China grounds Boeing 737 fleet after Ethiopia plane crash

TEHRAN, Mar. 11 (MNA) – Chinese airlines grounded all their Boeing 737 MAX jets following the request from the country's aviation regulator.

After Ethiopian Airlines Flight 302 crashed in a rural area outside of Addis Ababa, killing all 157 people on board, Boeing was hit with the grounding of its fleet and even postponed the presentation of its new 777X aircraft.

The crash of the Ethiopian Airlines Boeing 737 Max 8 in a rural area southeast of Addis Ababa was shocking, especially since the crash came a few months after another Boeing 737 MAX 8 went down in the Java Sea just after takeoff from Jakarta, Indonesia, in October, killing all 189 aboard.

According to Bloomberg, China Southern Airlines Co. has 16 of the aircraft, with another 34 on order, according to data on Boeing’s website updated through January. China Eastern Airlines Corp. has 13, while Air China Ltd. has 14, Boeing says. Other Chinese airlines to have bought the Max include Hainan Airlines Holdings Co. and Shandong Airlines Co., the data show.

Cayman Airways also grounded its two Boeing 737 MAX planes until more information about the crash emerges.

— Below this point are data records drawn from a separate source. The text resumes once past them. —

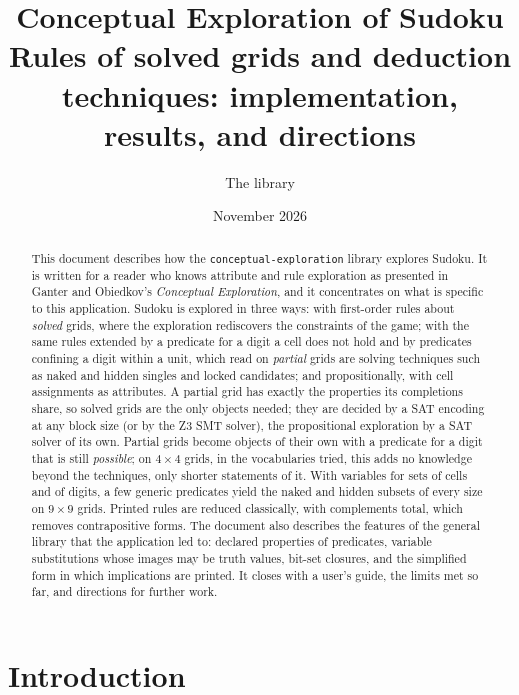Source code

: \documentclass[11pt,a4paper]{article}
\title{Conceptual Exploration of Sudoku\\[4pt]
\large Rules of solved grids and deduction techniques: implementation, results, and directions}
\author{The \code{conceptual-exploration} library}
\date{November 2026}
\theoremstyle{definition}
\theoremstyle{remark}
\newcommand{\code}[1]{\texttt{#1}}
\begin{document}
\maketitle

\begin{abstract}
This document describes how the \code{conceptual-exploration} library explores Sudoku. It is written for a reader who knows attribute and rule exploration as presented in Ganter and Obiedkov's \emph{Conceptual Exploration}, and it concentrates on what is specific to this application. Sudoku is explored in three ways: with first-order rules about \emph{solved} grids, where the exploration rediscovers the constraints of the game; with the same rules extended by a predicate for a digit a cell does not hold and by predicates confining a digit within a unit, which read on \emph{partial} grids are solving techniques such as naked and hidden singles and locked candidates; and propositionally, with cell assignments as attributes. A partial grid has exactly the properties its completions share, so solved grids are the only objects needed; they are decided by a SAT encoding at any block size (or by the Z3 SMT solver), the propositional exploration by a SAT solver of its own. Partial grids become objects of their own with a predicate for a digit that is still \emph{possible}; on $4 \times 4$ grids, in the vocabularies tried, this adds no knowledge beyond the techniques, only shorter statements of it. With variables for sets of cells and of digits, a few generic predicates yield the naked and hidden subsets of every size on $9 \times 9$ grids. Printed rules are reduced classically, with complements total, which removes contrapositive forms. The document also describes the features of the general library that the application led to: declared properties of predicates, variable substitutions whose images may be truth values, bit-set closures, and the simplified form in which implications are printed. It closes with a user's guide, the limits met so far, and directions for further work.
\end{abstract}

\tableofcontents

\section{Introduction}
\end{document}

Its CEO Fabian Whorms said that the airline stands by "our commitment to putting the safety of our passengers and crew first by maintaining complete and undoubtable safe operations."

Ethiopian Airlines later also released a statement saying that it had decided to ground all Boeing 737 MAX planes, Sputnik reported.

Boeing earlier said it was preparing to send a technical team to assist the accident investigation of the Ethiopian Airlines plane, which was delivered new in November to Africa’s biggest carrier. It is also said it is postponing the “external debut” of its 777X model and related media events scheduled for this week because of the accident. There is no change to the plane’s schedule or progress, Boeing spokesmen said following the announcement.

The US Federal Aviation Administration, which originally certified the 737 MAX, declined to add to its earlier statement saying it is “closely monitoring developments” in the Ethiopian investigation.

The Boeing 737 MAX has been flying for less than two years and is a best-seller for the Chicago-based aircraft manufacturer. According to company data, Boeing has delivered 350 MAX jets to airlines around the world since May 2017, while another 4,661 were on order as of January.